■ Problem details: Write the following entries out again exactly, skipping each image.

Data excerpts
..........

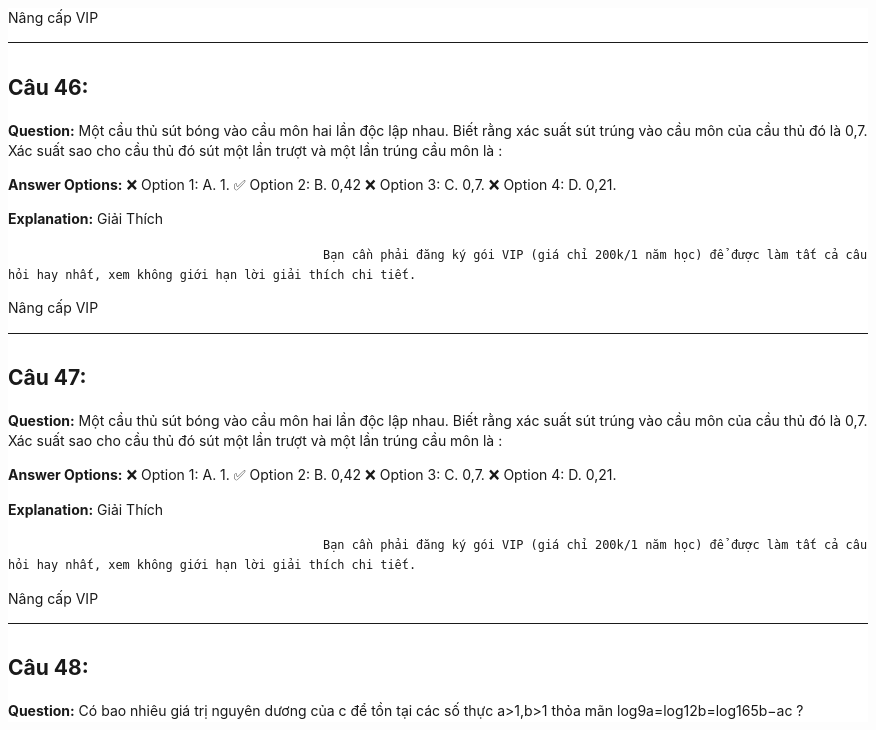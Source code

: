 
Nâng cấp VIP

---

## Câu 46:

**Question:** Một cầu thủ sút bóng vào cầu môn hai lần độc lập nhau. Biết rằng xác suất sút trúng vào cầu môn của cầu thủ đó là 0,7. Xác suất sao cho cầu thủ đó sút một lần trượt và một lần trúng cầu môn là :

**Answer Options:**
❌ Option 1: A. 1.
✅ Option 2: B. 0,42
❌ Option 3: C. 0,7.
❌ Option 4: D. 0,21.

**Explanation:** Giải Thích




                                                Bạn cần phải đăng ký gói VIP (giá chỉ 200k/1 năm học) để được làm tất cả câu hỏi hay nhất, xem không giới hạn lời giải thích chi tiết.
                                            

Nâng cấp VIP

---

## Câu 47:

**Question:** Một cầu thủ sút bóng vào cầu môn hai lần độc lập nhau. Biết rằng xác suất sút trúng vào cầu môn của cầu thủ đó là 0,7. Xác suất sao cho cầu thủ đó sút một lần trượt và một lần trúng cầu môn là :

**Answer Options:**
❌ Option 1: A. 1.
✅ Option 2: B. 0,42
❌ Option 3: C. 0,7.
❌ Option 4: D. 0,21.

**Explanation:** Giải Thích




                                                Bạn cần phải đăng ký gói VIP (giá chỉ 200k/1 năm học) để được làm tất cả câu hỏi hay nhất, xem không giới hạn lời giải thích chi tiết.
                                            

Nâng cấp VIP

---

## Câu 48:

**Question:** Có bao nhiêu giá trị nguyên dương của c để tồn tại các số thực a>1,b>1 thỏa mãn log9a=log12b=log165b−ac ?
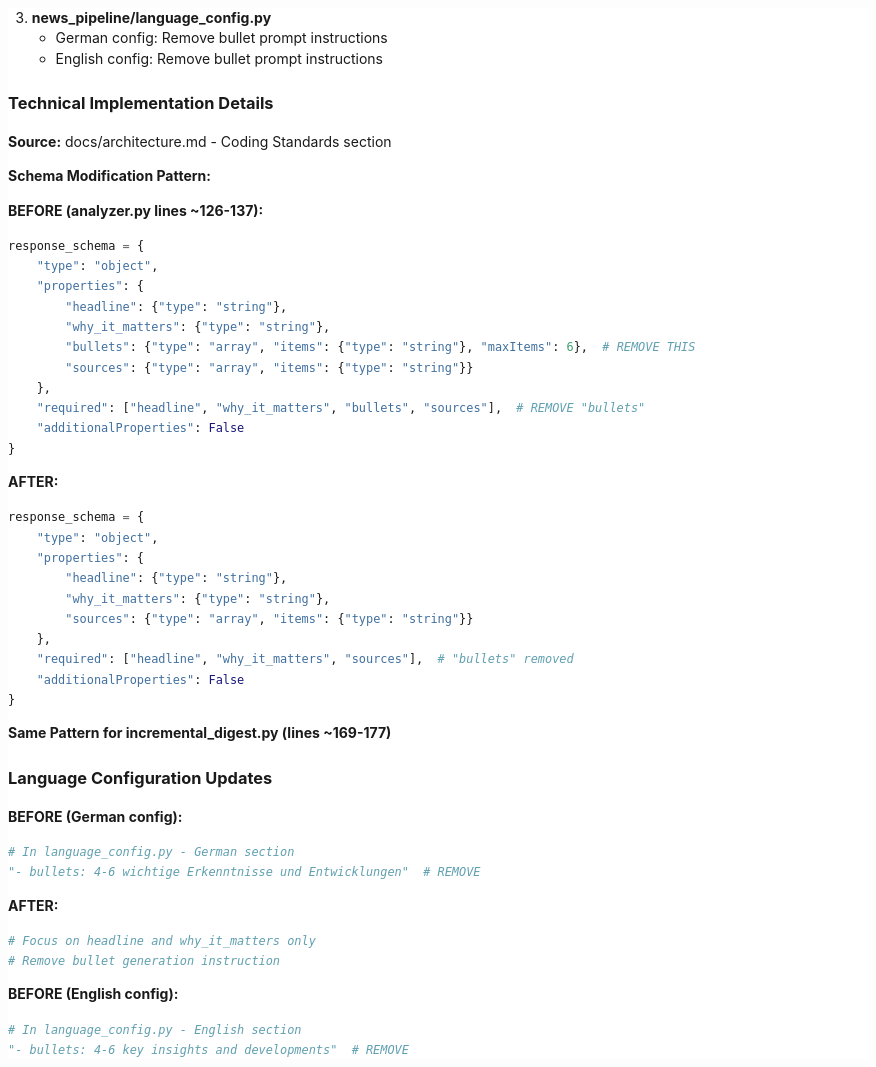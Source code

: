 3. **news_pipeline/language_config.py**
   - German config: Remove bullet prompt instructions
   - English config: Remove bullet prompt instructions

### Technical Implementation Details

**Source:** docs/architecture.md - Coding Standards section

**Schema Modification Pattern:**

**BEFORE (analyzer.py lines ~126-137):**
```python
response_schema = {
    "type": "object",
    "properties": {
        "headline": {"type": "string"},
        "why_it_matters": {"type": "string"},
        "bullets": {"type": "array", "items": {"type": "string"}, "maxItems": 6},  # REMOVE THIS
        "sources": {"type": "array", "items": {"type": "string"}}
    },
    "required": ["headline", "why_it_matters", "bullets", "sources"],  # REMOVE "bullets"
    "additionalProperties": False
}
```

**AFTER:**
```python
response_schema = {
    "type": "object",
    "properties": {
        "headline": {"type": "string"},
        "why_it_matters": {"type": "string"},
        "sources": {"type": "array", "items": {"type": "string"}}
    },
    "required": ["headline", "why_it_matters", "sources"],  # "bullets" removed
    "additionalProperties": False
}
```

**Same Pattern for incremental_digest.py (lines ~169-177)**

### Language Configuration Updates

**BEFORE (German config):**
```python
# In language_config.py - German section
"- bullets: 4-6 wichtige Erkenntnisse und Entwicklungen"  # REMOVE
```

**AFTER:**
```python
# Focus on headline and why_it_matters only
# Remove bullet generation instruction
```

**BEFORE (English config):**
```python
# In language_config.py - English section
"- bullets: 4-6 key insights and developments"  # REMOVE
```
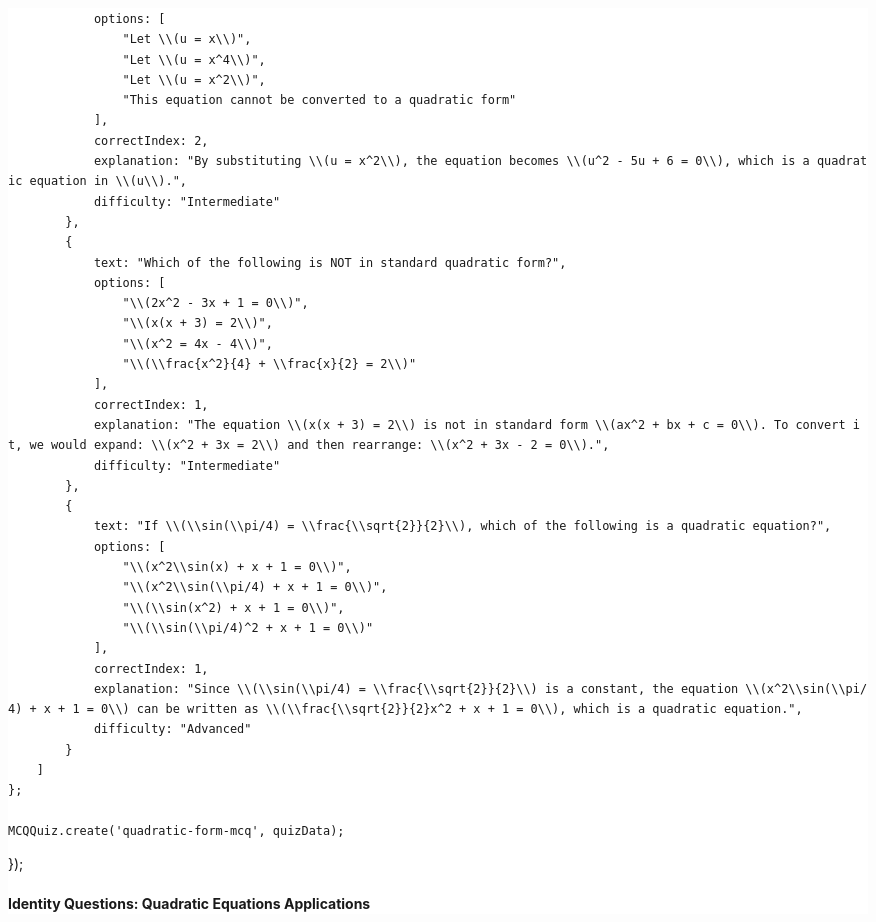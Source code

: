                 options: [
                    "Let \\(u = x\\)",
                    "Let \\(u = x^4\\)",
                    "Let \\(u = x^2\\)",
                    "This equation cannot be converted to a quadratic form"
                ],
                correctIndex: 2,
                explanation: "By substituting \\(u = x^2\\), the equation becomes \\(u^2 - 5u + 6 = 0\\), which is a quadratic equation in \\(u\\).",
                difficulty: "Intermediate"
            },
            {
                text: "Which of the following is NOT in standard quadratic form?",
                options: [
                    "\\(2x^2 - 3x + 1 = 0\\)",
                    "\\(x(x + 3) = 2\\)",
                    "\\(x^2 = 4x - 4\\)",
                    "\\(\\frac{x^2}{4} + \\frac{x}{2} = 2\\)"
                ],
                correctIndex: 1,
                explanation: "The equation \\(x(x + 3) = 2\\) is not in standard form \\(ax^2 + bx + c = 0\\). To convert it, we would expand: \\(x^2 + 3x = 2\\) and then rearrange: \\(x^2 + 3x - 2 = 0\\).",
                difficulty: "Intermediate"
            },
            {
                text: "If \\(\\sin(\\pi/4) = \\frac{\\sqrt{2}}{2}\\), which of the following is a quadratic equation?",
                options: [
                    "\\(x^2\\sin(x) + x + 1 = 0\\)",
                    "\\(x^2\\sin(\\pi/4) + x + 1 = 0\\)",
                    "\\(\\sin(x^2) + x + 1 = 0\\)",
                    "\\(\\sin(\\pi/4)^2 + x + 1 = 0\\)"
                ],
                correctIndex: 1,
                explanation: "Since \\(\\sin(\\pi/4) = \\frac{\\sqrt{2}}{2}\\) is a constant, the equation \\(x^2\\sin(\\pi/4) + x + 1 = 0\\) can be written as \\(\\frac{\\sqrt{2}}{2}x^2 + x + 1 = 0\\), which is a quadratic equation.",
                difficulty: "Advanced"
            }
        ]
    };
    
    MCQQuiz.create('quadratic-form-mcq', quizData);
});
</script>

#### Identity Questions: Quadratic Equations Applications

<div id="quadratic-form-identity-container"></div>

<script>
document.addEventListener('DOMContentLoaded', function() {
    const quadraticFormContent = {
        "title": "Quadratic Equations: Form and Applications",
        "intro_content": `
            <p>Quadratic equations, expressed in the standard form \\(ax^2 + bx + c = 0\\) where \\(a \\neq 0\\), appear across numerous fields and applications. Understanding how to identify, transform, and work with these equations is fundamental to solving many real-world problems.</p>
            <p>The structure of quadratic equations allows us to model situations where quantities change at varying rates, rather than the constant rate seen in linear relationships.</p>
        `,
        "questions": [
            {
                "category": "scientific",
                "title": "Physics: Projectile Motion",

..........

■ Expected answer:
Source code

: 
Nâng cấp VIP

---

## Câu 46:

**Question:** Một cầu thủ sút bóng vào cầu môn hai lần độc lập nhau. Biết rằng xác suất sút trúng vào cầu môn của cầu thủ đó là 0,7. Xác suất sao cho cầu thủ đó sút một lần trượt và một lần trúng cầu môn là :

**Answer Options:**
❌ Option 1: A. 1.
✅ Option 2: B. 0,42
❌ Option 3: C. 0,7.
❌ Option 4: D. 0,21.

**Explanation:** Giải Thích




                                                Bạn cần phải đăng ký gói VIP (giá chỉ 200k/1 năm học) để được làm tất cả câu hỏi hay nhất, xem không giới hạn lời giải thích chi tiết.
                                            

Nâng cấp VIP

---

## Câu 47:

**Question:** Một cầu thủ sút bóng vào cầu môn hai lần độc lập nhau. Biết rằng xác suất sút trúng vào cầu môn của cầu thủ đó là 0,7. Xác suất sao cho cầu thủ đó sút một lần trượt và một lần trúng cầu môn là :

**Answer Options:**
❌ Option 1: A. 1.
✅ Option 2: B. 0,42
❌ Option 3: C. 0,7.
❌ Option 4: D. 0,21.

**Explanation:** Giải Thích




                                                Bạn cần phải đăng ký gói VIP (giá chỉ 200k/1 năm học) để được làm tất cả câu hỏi hay nhất, xem không giới hạn lời giải thích chi tiết.
                                            

Nâng cấp VIP

---

## Câu 48:

**Question:** Có bao nhiêu giá trị nguyên dương của c để tồn tại các số thực a>1,b>1 thỏa mãn log9a=log12b=log165b−ac ?
Source code

: 3. **news_pipeline/language_config.py**
   - German config: Remove bullet prompt instructions
   - English config: Remove bullet prompt instructions

### Technical Implementation Details

**Source:** docs/architecture.md - Coding Standards section

**Schema Modification Pattern:**

**BEFORE (analyzer.py lines ~126-137):**
```python
response_schema = {
    "type": "object",
    "properties": {
        "headline": {"type": "string"},
        "why_it_matters": {"type": "string"},
        "bullets": {"type": "array", "items": {"type": "string"}, "maxItems": 6},  # REMOVE THIS
        "sources": {"type": "array", "items": {"type": "string"}}
    },
    "required": ["headline", "why_it_matters", "bullets", "sources"],  # REMOVE "bullets"
    "additionalProperties": False
}
```

**AFTER:**
```python
response_schema = {
    "type": "object",
    "properties": {
        "headline": {"type": "string"},
        "why_it_matters": {"type": "string"},
        "sources": {"type": "array", "items": {"type": "string"}}
    },
    "required": ["headline", "why_it_matters", "sources"],  # "bullets" removed
    "additionalProperties": False
}
```

**Same Pattern for incremental_digest.py (lines ~169-177)**

### Language Configuration Updates

**BEFORE (German config):**
```python
# In language_config.py - German section
"- bullets: 4-6 wichtige Erkenntnisse und Entwicklungen"  # REMOVE
```

**AFTER:**
```python
# Focus on headline and why_it_matters only
# Remove bullet generation instruction
```

**BEFORE (English config):**
```python
# In language_config.py - English section
"- bullets: 4-6 key insights and developments"  # REMOVE
```
Source code

:                 options: [
                    "Let \\(u = x\\)",
                    "Let \\(u = x^4\\)",
                    "Let \\(u = x^2\\)",
                    "This equation cannot be converted to a quadratic form"
                ],
                correctIndex: 2,
                explanation: "By substituting \\(u = x^2\\), the equation becomes \\(u^2 - 5u + 6 = 0\\), which is a quadratic equation in \\(u\\).",
                difficulty: "Intermediate"
            },
            {
                text: "Which of the following is NOT in standard quadratic form?",
                options: [
                    "\\(2x^2 - 3x + 1 = 0\\)",
                    "\\(x(x + 3) = 2\\)",
                    "\\(x^2 = 4x - 4\\)",
                    "\\(\\frac{x^2}{4} + \\frac{x}{2} = 2\\)"
                ],
                correctIndex: 1,
                explanation: "The equation \\(x(x + 3) = 2\\) is not in standard form \\(ax^2 + bx + c = 0\\). To convert it, we would expand: \\(x^2 + 3x = 2\\) and then rearrange: \\(x^2 + 3x - 2 = 0\\).",
                difficulty: "Intermediate"
            },
            {
                text: "If \\(\\sin(\\pi/4) = \\frac{\\sqrt{2}}{2}\\), which of the following is a quadratic equation?",
                options: [
                    "\\(x^2\\sin(x) + x + 1 = 0\\)",
                    "\\(x^2\\sin(\\pi/4) + x + 1 = 0\\)",
                    "\\(\\sin(x^2) + x + 1 = 0\\)",
                    "\\(\\sin(\\pi/4)^2 + x + 1 = 0\\)"
                ],
                correctIndex: 1,
                explanation: "Since \\(\\sin(\\pi/4) = \\frac{\\sqrt{2}}{2}\\) is a constant, the equation \\(x^2\\sin(\\pi/4) + x + 1 = 0\\) can be written as \\(\\frac{\\sqrt{2}}{2}x^2 + x + 1 = 0\\), which is a quadratic equation.",
                difficulty: "Advanced"
            }
        ]
    };
    
    MCQQuiz.create('quadratic-form-mcq', quizData);
});
</script>

#### Identity Questions: Quadratic Equations Applications

<div id="quadratic-form-identity-container"></div>

<script>
document.addEventListener('DOMContentLoaded', function() {
    const quadraticFormContent = {
        "title": "Quadratic Equations: Form and Applications",
        "intro_content": `
            <p>Quadratic equations, expressed in the standard form \\(ax^2 + bx + c = 0\\) where \\(a \\neq 0\\), appear across numerous fields and applications. Understanding how to identify, transform, and work with these equations is fundamental to solving many real-world problems.</p>
            <p>The structure of quadratic equations allows us to model situations where quantities change at varying rates, rather than the constant rate seen in linear relationships.</p>
        `,
        "questions": [
            {
                "category": "scientific",
                "title": "Physics: Projectile Motion",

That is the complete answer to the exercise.